### Goal of the exercise
Print the records below exactly as they appear.
(Beginning of Available data)
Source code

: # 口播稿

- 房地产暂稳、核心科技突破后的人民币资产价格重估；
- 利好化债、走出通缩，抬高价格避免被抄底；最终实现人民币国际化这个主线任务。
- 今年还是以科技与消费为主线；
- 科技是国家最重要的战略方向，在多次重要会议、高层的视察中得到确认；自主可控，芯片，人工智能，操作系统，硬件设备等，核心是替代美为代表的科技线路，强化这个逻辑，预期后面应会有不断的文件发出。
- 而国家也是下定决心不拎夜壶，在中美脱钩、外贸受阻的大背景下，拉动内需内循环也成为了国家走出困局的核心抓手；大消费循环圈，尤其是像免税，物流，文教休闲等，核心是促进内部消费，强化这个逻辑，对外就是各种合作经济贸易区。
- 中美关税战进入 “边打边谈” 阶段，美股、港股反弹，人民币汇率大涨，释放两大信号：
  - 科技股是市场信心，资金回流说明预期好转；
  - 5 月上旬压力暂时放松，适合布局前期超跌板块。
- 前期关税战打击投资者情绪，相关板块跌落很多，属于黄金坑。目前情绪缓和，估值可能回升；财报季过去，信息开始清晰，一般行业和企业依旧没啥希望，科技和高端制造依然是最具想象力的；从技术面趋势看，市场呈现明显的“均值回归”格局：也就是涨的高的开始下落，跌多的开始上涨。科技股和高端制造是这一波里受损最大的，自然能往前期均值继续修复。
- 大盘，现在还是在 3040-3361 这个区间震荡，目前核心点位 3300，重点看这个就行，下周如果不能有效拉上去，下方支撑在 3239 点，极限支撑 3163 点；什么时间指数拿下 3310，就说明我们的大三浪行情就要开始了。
(End of Available data)
### Answer to this exercise
Source code

: # 口播稿

- 房地产暂稳、核心科技突破后的人民币资产价格重估；
- 利好化债、走出通缩，抬高价格避免被抄底；最终实现人民币国际化这个主线任务。
- 今年还是以科技与消费为主线；
- 科技是国家最重要的战略方向，在多次重要会议、高层的视察中得到确认；自主可控，芯片，人工智能，操作系统，硬件设备等，核心是替代美为代表的科技线路，强化这个逻辑，预期后面应会有不断的文件发出。
- 而国家也是下定决心不拎夜壶，在中美脱钩、外贸受阻的大背景下，拉动内需内循环也成为了国家走出困局的核心抓手；大消费循环圈，尤其是像免税，物流，文教休闲等，核心是促进内部消费，强化这个逻辑，对外就是各种合作经济贸易区。
- 中美关税战进入 “边打边谈” 阶段，美股、港股反弹，人民币汇率大涨，释放两大信号：
  - 科技股是市场信心，资金回流说明预期好转；
  - 5 月上旬压力暂时放松，适合布局前期超跌板块。
- 前期关税战打击投资者情绪，相关板块跌落很多，属于黄金坑。目前情绪缓和，估值可能回升；财报季过去，信息开始清晰，一般行业和企业依旧没啥希望，科技和高端制造依然是最具想象力的；从技术面趋势看，市场呈现明显的“均值回归”格局：也就是涨的高的开始下落，跌多的开始上涨。科技股和高端制造是这一波里受损最大的，自然能往前期均值继续修复。
- 大盘，现在还是在 3040-3361 这个区间震荡，目前核心点位 3300，重点看这个就行，下周如果不能有效拉上去，下方支撑在 3239 点，极限支撑 3163 点；什么时间指数拿下 3310，就说明我们的大三浪行情就要开始了。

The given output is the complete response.